Neuroscience, as I wrote in the Bostrom forum a couple weeks ago (perhaps a bit too stridently in tone, and not to my best credit, in that case) is no longer held in the spell of the dogma that being “rational” and “scientific” means banishing consciousness from our investigation.
Neither should we be. Further, I am convinced that if we dig a little deeper, we CAN come up with a replacement for the Turing test (but first we have to be willing to look!) … some difference that makes a difference, and actually develop some (at least probabilistic) test(s) for whether a system that behaves intelligently, has, in addition, consciousness.
So, this video course will be a combination of selected topics in scientific intellectual history that are essential to understand, in order to see where we have come from, and then will develop current and new ideas, so see where we might go.
I have a developing theory with elements that seem very promising. It is more than elements, it is becoming, by degrees, a system of related ideas that fit together perfectly, are partly based on accepted scientific results, and are partly extensions that a strong, rational case can be made for.
What is becoming interesting and exciting to me about the extensions, is that sometime during the last year (and I work on this every day, unless I am exhausted from a previous day and need to rest), the individual insights, which were exciting enough individually, and independently arguable, are starting to reveal a systematic cluster of concepts that all fit together.
This is extremely exciting, even a little scary at times. But suddenly, it is as if a lifetime of work and piecemeal study, with a new insight here, another insight there, a possible route of investigation elsewhere... all are fitting into a mosaic.
So, to begin with the point I began with, my time is pulling me in various directions. I am in the Bostrom forum, but on days that I am hot on the scent of another layer of this theory that is being born, I have to follow that. I do a lot of dictation when the ideas are coming quickly.
It is, of course, very complicated. But it will also be quite explainable, with systematic, orderly presentation.
So, that was the original plan for my own YT channel. It was to begin with essential intellectual history in physics, philosophy of mind, early AI, language comprehension, knowledge representation, formal semantics.... and that ball of interrelated concepts that set, to an extent, either correct or incorrect boundary conditions on what a theory has to look like.
Then my intent was to carefully present and argue for (and take devils advocate for) my new insights, one by one, then as a system.
I don't know how it will turn out, or whether I will suddenly discover a dead end.
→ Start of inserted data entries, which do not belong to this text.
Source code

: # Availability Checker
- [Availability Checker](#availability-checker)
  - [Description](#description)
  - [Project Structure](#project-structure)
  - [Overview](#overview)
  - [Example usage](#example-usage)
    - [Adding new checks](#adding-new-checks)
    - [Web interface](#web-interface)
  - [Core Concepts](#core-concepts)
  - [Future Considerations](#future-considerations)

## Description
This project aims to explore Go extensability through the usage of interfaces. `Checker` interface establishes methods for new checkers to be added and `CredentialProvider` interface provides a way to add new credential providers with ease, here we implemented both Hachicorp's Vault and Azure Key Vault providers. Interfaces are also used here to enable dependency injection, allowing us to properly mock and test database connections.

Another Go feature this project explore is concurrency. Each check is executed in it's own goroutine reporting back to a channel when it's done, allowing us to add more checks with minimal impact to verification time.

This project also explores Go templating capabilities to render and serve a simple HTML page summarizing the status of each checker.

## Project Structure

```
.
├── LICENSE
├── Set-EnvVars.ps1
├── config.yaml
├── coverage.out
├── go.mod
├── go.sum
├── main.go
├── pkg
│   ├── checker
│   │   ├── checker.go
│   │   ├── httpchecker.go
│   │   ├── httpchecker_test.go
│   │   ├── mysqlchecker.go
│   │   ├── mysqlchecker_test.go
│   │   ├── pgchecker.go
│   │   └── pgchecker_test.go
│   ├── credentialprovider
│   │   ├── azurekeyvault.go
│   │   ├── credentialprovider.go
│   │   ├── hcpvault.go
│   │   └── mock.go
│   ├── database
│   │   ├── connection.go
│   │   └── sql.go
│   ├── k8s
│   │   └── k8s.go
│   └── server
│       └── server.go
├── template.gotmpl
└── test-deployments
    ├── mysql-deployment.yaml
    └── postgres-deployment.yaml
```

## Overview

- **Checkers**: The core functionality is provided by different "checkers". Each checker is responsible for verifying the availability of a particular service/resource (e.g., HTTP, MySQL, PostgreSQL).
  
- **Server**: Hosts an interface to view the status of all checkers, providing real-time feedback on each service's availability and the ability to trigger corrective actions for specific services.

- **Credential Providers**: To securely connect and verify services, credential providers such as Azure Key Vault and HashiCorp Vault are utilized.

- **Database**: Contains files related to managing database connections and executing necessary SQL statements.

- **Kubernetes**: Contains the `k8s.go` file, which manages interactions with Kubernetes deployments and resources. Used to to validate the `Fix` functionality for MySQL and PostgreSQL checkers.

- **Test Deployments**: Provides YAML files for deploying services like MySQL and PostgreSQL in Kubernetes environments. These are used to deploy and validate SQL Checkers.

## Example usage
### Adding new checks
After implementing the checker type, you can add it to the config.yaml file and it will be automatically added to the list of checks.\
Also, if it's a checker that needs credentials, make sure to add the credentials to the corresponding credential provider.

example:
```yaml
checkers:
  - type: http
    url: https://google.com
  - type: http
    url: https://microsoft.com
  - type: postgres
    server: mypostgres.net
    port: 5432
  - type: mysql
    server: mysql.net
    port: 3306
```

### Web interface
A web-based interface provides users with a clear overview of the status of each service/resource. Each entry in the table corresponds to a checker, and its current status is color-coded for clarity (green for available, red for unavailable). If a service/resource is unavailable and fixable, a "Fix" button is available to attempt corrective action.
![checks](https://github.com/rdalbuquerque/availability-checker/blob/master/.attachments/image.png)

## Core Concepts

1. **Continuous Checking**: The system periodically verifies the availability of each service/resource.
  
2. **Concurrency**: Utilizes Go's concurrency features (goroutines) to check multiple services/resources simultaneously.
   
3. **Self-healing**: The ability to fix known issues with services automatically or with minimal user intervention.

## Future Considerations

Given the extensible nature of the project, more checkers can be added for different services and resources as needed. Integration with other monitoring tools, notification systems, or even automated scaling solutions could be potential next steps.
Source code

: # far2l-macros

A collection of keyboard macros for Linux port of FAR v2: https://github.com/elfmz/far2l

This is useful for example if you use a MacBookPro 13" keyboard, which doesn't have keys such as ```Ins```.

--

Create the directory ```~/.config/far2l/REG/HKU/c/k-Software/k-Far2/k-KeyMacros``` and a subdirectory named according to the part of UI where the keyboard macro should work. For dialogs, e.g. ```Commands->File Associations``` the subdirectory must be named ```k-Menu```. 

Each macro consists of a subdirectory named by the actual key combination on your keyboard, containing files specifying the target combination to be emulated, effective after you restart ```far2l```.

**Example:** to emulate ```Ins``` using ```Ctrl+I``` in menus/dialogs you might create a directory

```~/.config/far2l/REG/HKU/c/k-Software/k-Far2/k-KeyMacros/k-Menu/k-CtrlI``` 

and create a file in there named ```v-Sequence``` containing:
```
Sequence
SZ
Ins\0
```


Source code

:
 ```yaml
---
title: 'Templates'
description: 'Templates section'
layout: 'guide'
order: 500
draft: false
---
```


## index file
But assuming no dead end, I want it out there where interested theorists can see it and judge it on its merits, up or down, or modify it.
I am going to tun out of word allowance any moment. But it was after planning this, that I thought of the opportunity to do interviews of other thinkers for possibly someone else's YT channel. Both projects are obviously compatible. More later as interest dictates, I have to make dinner. Best, Tom NxGenSentience
↑ comment by ChristianKl · 2014-12-12T18:32:44.263Z · LW(p) · GW(p)
I have also closely followed Stuart Hameroff and Roger Penrose's "Orch OR" theory -- which has just been vindicated by major experiments refuting the long-running, standard objection to the possibility of quantum intra-neuronal processes
Just to be certain I understand you correctly, you say that it's likely that the brain uses quantum effects for decision making?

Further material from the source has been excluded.